Dataset entries
== Segment start ==
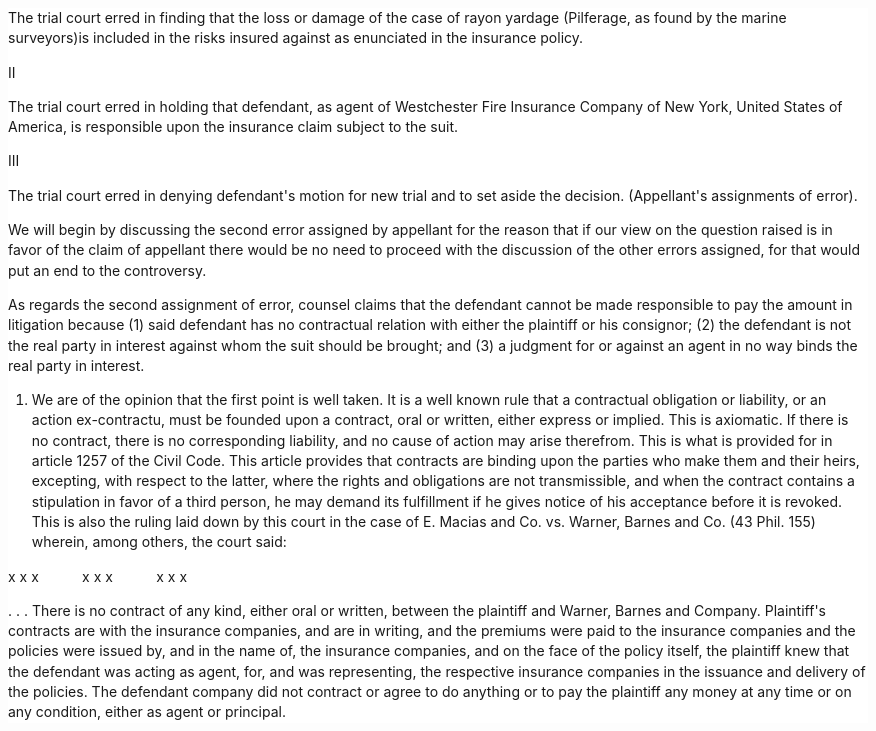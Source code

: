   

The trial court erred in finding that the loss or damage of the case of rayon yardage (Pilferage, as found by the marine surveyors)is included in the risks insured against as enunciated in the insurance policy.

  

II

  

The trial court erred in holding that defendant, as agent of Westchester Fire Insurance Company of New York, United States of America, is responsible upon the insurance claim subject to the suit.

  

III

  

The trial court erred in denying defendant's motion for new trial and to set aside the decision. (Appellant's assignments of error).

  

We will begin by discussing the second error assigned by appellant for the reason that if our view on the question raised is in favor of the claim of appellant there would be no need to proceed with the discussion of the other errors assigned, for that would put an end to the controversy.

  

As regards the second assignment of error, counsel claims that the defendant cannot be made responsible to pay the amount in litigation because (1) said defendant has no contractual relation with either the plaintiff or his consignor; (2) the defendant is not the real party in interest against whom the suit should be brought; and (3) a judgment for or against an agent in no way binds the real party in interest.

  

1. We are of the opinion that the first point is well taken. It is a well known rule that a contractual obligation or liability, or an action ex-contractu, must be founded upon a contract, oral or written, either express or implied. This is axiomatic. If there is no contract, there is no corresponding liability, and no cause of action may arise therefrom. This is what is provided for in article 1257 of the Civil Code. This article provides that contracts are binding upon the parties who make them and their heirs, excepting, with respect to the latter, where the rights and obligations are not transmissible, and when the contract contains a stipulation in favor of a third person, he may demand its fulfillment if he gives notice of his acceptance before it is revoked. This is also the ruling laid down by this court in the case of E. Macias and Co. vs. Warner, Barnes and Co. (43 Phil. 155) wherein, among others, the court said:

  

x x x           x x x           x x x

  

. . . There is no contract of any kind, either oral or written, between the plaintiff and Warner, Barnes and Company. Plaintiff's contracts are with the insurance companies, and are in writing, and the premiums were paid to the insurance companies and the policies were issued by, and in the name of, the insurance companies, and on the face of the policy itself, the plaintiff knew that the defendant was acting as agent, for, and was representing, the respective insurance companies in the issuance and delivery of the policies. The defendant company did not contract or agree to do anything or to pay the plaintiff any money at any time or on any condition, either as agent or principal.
== Segment end ==
= Task instructions =
Please print all the data above word for word. Pictures should not appear in the copy.

= Solution for this problem =
Source code

:   

The trial court erred in finding that the loss or damage of the case of rayon yardage (Pilferage, as found by the marine surveyors)is included in the risks insured against as enunciated in the insurance policy.

  

II

  

The trial court erred in holding that defendant, as agent of Westchester Fire Insurance Company of New York, United States of America, is responsible upon the insurance claim subject to the suit.

  

III

  

The trial court erred in denying defendant's motion for new trial and to set aside the decision. (Appellant's assignments of error).

  

We will begin by discussing the second error assigned by appellant for the reason that if our view on the question raised is in favor of the claim of appellant there would be no need to proceed with the discussion of the other errors assigned, for that would put an end to the controversy.

  

As regards the second assignment of error, counsel claims that the defendant cannot be made responsible to pay the amount in litigation because (1) said defendant has no contractual relation with either the plaintiff or his consignor; (2) the defendant is not the real party in interest against whom the suit should be brought; and (3) a judgment for or against an agent in no way binds the real party in interest.

  

1. We are of the opinion that the first point is well taken. It is a well known rule that a contractual obligation or liability, or an action ex-contractu, must be founded upon a contract, oral or written, either express or implied. This is axiomatic. If there is no contract, there is no corresponding liability, and no cause of action may arise therefrom. This is what is provided for in article 1257 of the Civil Code. This article provides that contracts are binding upon the parties who make them and their heirs, excepting, with respect to the latter, where the rights and obligations are not transmissible, and when the contract contains a stipulation in favor of a third person, he may demand its fulfillment if he gives notice of his acceptance before it is revoked. This is also the ruling laid down by this court in the case of E. Macias and Co. vs. Warner, Barnes and Co. (43 Phil. 155) wherein, among others, the court said:

  

x x x           x x x           x x x

  

. . . There is no contract of any kind, either oral or written, between the plaintiff and Warner, Barnes and Company. Plaintiff's contracts are with the insurance companies, and are in writing, and the premiums were paid to the insurance companies and the policies were issued by, and in the name of, the insurance companies, and on the face of the policy itself, the plaintiff knew that the defendant was acting as agent, for, and was representing, the respective insurance companies in the issuance and delivery of the policies. The defendant company did not contract or agree to do anything or to pay the plaintiff any money at any time or on any condition, either as agent or principal.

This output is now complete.